PROBLEM DETAILS:
After locating the line with "- Train your jetbot [soon]" in the data that follows, return it and every later line exactly, up to and including the line with "-Power supply (battery pack or USB power)".

[Rendered images with source text]
******************************

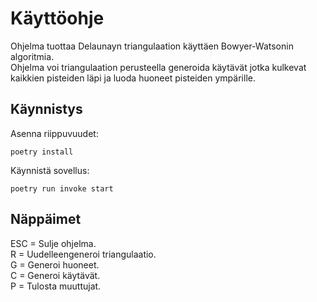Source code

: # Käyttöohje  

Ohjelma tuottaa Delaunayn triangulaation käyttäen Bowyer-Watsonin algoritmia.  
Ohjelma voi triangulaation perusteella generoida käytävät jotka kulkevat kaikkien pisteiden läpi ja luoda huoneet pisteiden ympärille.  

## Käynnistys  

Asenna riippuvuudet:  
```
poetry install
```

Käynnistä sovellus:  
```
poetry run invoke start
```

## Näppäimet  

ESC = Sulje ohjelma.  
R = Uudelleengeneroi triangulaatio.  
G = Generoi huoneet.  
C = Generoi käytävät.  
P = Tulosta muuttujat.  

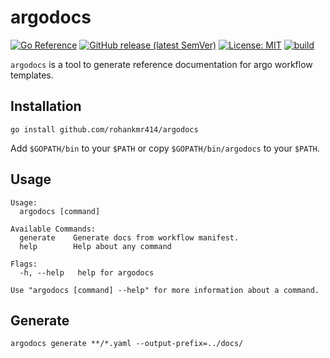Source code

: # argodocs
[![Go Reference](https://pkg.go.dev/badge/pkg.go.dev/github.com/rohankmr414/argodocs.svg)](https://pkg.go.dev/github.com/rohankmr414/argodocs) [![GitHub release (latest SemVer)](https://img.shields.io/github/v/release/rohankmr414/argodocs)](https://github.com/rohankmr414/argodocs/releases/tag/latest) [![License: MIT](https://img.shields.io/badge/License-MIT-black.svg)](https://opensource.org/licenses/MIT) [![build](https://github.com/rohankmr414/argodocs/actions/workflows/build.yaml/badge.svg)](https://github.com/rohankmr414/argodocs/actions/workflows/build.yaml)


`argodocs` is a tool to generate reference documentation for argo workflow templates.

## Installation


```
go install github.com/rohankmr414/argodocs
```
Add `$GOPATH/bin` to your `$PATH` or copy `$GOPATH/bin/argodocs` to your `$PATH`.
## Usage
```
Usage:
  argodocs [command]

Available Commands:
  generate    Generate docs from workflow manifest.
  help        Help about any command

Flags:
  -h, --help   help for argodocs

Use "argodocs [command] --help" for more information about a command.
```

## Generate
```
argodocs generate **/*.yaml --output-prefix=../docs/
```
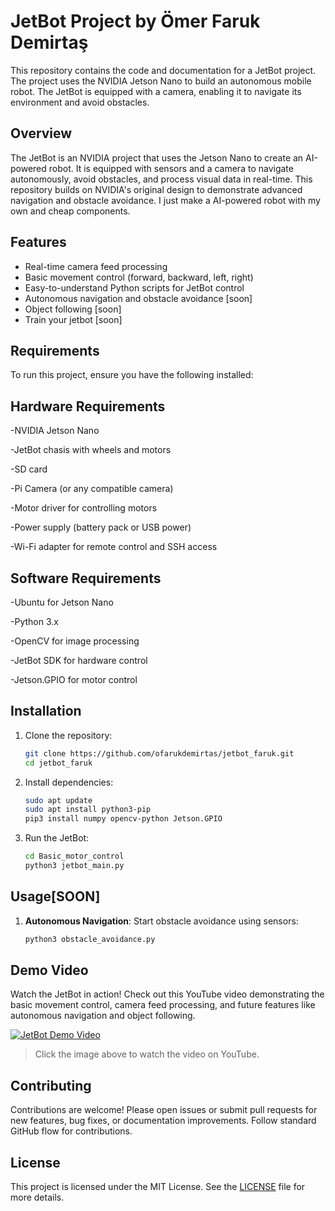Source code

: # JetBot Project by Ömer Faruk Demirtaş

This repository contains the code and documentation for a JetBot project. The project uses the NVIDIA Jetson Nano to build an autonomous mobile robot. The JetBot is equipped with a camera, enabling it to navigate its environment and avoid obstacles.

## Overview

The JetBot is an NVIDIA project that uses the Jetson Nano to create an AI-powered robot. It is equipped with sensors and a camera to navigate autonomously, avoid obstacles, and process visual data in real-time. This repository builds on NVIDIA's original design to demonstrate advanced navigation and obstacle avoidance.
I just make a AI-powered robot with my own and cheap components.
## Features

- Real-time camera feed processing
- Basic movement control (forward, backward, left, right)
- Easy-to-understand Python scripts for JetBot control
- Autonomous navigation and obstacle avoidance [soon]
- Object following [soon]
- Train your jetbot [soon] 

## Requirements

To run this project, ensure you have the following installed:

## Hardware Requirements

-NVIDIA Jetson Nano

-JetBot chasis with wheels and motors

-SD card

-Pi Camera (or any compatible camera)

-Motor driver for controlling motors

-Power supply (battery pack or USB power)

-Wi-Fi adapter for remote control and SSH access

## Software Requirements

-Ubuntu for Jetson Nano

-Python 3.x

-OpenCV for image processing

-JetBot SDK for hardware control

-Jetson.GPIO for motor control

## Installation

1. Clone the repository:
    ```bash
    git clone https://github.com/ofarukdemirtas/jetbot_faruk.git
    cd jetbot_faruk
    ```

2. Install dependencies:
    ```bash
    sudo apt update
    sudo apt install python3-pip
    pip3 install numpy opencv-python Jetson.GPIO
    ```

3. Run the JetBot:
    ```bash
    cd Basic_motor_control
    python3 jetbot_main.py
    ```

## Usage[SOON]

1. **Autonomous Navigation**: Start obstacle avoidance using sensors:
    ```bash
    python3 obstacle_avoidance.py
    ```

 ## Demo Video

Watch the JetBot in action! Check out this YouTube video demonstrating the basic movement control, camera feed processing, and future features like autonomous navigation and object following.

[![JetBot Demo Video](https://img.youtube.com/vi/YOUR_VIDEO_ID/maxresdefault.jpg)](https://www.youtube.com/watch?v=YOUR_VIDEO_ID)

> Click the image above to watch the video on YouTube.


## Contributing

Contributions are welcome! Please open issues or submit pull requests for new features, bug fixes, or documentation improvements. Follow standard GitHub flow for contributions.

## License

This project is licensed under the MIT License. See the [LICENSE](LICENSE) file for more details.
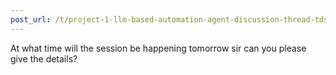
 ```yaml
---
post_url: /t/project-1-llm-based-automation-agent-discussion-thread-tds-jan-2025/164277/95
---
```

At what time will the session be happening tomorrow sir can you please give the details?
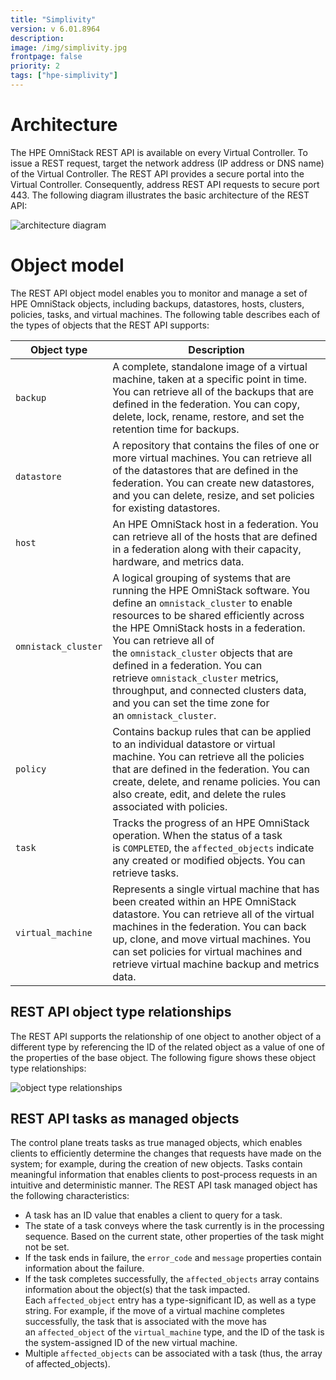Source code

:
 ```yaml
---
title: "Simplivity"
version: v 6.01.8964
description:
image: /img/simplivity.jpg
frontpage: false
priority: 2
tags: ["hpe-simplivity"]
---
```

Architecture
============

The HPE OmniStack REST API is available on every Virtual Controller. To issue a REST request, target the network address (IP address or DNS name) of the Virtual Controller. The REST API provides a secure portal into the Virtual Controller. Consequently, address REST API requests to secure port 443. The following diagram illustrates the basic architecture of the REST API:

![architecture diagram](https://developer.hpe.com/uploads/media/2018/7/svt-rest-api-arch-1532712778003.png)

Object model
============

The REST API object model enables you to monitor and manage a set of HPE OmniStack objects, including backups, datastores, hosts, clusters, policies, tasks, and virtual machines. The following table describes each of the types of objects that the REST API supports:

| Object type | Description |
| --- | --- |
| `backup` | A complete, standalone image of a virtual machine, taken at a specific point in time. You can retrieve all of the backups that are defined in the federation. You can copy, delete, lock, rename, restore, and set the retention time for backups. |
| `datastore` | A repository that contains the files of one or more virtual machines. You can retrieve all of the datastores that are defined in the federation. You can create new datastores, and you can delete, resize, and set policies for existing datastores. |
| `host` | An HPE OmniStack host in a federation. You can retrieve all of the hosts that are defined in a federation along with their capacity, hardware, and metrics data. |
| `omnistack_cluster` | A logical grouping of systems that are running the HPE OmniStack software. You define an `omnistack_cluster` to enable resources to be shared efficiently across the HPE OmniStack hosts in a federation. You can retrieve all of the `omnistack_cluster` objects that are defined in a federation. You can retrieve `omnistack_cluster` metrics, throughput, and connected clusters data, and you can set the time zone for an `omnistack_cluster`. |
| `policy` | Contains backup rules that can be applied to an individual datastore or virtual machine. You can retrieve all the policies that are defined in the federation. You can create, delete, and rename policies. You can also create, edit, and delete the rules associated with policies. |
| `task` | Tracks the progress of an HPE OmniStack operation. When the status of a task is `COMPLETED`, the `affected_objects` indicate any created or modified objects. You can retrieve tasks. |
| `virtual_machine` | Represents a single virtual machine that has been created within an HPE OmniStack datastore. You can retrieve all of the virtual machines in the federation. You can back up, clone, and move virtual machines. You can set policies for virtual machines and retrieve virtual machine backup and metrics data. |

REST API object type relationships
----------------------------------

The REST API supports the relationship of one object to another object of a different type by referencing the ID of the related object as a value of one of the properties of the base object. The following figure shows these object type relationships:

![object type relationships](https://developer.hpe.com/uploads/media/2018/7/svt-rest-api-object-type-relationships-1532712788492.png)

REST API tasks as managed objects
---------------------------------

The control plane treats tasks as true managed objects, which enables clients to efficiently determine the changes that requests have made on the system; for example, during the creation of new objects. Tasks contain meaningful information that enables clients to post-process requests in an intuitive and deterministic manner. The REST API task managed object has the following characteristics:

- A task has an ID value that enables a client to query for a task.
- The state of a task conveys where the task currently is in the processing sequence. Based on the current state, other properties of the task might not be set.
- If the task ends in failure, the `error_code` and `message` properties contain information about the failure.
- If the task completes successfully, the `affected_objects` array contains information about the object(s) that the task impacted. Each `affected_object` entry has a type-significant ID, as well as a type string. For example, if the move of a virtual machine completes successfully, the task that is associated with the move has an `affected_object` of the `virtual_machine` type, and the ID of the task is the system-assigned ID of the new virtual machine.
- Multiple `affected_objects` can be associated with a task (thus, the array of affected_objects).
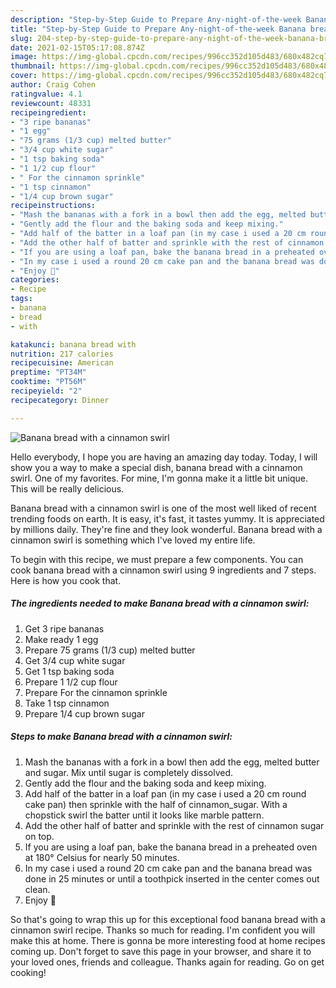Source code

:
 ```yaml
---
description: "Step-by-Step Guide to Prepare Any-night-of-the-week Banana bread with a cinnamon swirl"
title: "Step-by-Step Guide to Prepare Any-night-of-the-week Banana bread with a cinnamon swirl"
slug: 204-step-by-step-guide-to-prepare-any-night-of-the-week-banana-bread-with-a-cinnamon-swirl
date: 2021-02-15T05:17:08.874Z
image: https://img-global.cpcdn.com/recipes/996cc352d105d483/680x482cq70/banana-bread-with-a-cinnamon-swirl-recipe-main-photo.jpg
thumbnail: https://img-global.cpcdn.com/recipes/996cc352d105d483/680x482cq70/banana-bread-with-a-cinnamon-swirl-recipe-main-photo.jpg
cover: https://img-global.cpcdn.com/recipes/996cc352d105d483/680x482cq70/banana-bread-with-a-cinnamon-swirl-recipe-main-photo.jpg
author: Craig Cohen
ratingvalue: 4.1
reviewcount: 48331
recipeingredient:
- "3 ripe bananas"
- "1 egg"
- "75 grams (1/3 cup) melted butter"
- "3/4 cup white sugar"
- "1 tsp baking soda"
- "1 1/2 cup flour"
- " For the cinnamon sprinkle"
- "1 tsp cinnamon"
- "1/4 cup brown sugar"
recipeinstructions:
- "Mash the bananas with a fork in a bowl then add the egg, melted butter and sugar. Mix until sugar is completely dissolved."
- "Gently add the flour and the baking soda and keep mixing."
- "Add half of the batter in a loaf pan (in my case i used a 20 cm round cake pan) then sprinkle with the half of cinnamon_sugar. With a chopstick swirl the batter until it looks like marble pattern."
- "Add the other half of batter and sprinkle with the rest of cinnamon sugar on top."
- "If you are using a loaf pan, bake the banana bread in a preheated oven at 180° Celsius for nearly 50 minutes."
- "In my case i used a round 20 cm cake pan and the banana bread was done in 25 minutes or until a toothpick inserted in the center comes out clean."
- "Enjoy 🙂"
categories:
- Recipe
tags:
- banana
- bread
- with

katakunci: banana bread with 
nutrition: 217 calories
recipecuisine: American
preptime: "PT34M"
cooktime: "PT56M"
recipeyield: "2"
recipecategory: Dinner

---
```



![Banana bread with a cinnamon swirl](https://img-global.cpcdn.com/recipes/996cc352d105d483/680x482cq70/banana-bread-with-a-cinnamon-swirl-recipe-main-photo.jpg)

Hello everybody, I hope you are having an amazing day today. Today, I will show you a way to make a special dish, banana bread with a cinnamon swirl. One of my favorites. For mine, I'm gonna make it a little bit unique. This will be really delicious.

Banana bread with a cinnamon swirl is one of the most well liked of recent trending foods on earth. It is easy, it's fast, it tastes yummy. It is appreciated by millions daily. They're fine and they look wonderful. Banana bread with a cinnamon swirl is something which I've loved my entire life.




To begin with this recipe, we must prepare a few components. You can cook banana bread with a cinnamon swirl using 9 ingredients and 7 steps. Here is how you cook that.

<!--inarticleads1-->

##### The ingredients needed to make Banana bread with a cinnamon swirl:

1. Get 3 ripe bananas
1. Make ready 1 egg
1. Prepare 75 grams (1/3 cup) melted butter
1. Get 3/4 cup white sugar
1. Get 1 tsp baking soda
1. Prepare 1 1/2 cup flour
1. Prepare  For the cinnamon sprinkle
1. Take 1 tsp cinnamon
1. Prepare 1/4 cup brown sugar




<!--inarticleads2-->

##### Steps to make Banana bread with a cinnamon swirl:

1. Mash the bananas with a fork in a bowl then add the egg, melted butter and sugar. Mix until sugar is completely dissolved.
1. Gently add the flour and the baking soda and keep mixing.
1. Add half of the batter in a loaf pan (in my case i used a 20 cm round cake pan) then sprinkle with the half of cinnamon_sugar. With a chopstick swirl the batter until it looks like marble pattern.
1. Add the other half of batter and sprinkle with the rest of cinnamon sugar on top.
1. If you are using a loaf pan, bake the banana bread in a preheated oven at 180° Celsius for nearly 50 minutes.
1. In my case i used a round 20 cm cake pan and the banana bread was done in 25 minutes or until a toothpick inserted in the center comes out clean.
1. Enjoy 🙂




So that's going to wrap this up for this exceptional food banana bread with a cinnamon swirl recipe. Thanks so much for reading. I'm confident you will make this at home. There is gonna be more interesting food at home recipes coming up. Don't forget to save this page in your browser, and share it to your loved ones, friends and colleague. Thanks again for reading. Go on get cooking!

******************************

REPLY:
- Train your jetbot [soon] 

## Requirements

To run this project, ensure you have the following installed:

## Hardware Requirements

-NVIDIA Jetson Nano

-JetBot chasis with wheels and motors

-SD card

-Pi Camera (or any compatible camera)

-Motor driver for controlling motors

-Power supply (battery pack or USB power)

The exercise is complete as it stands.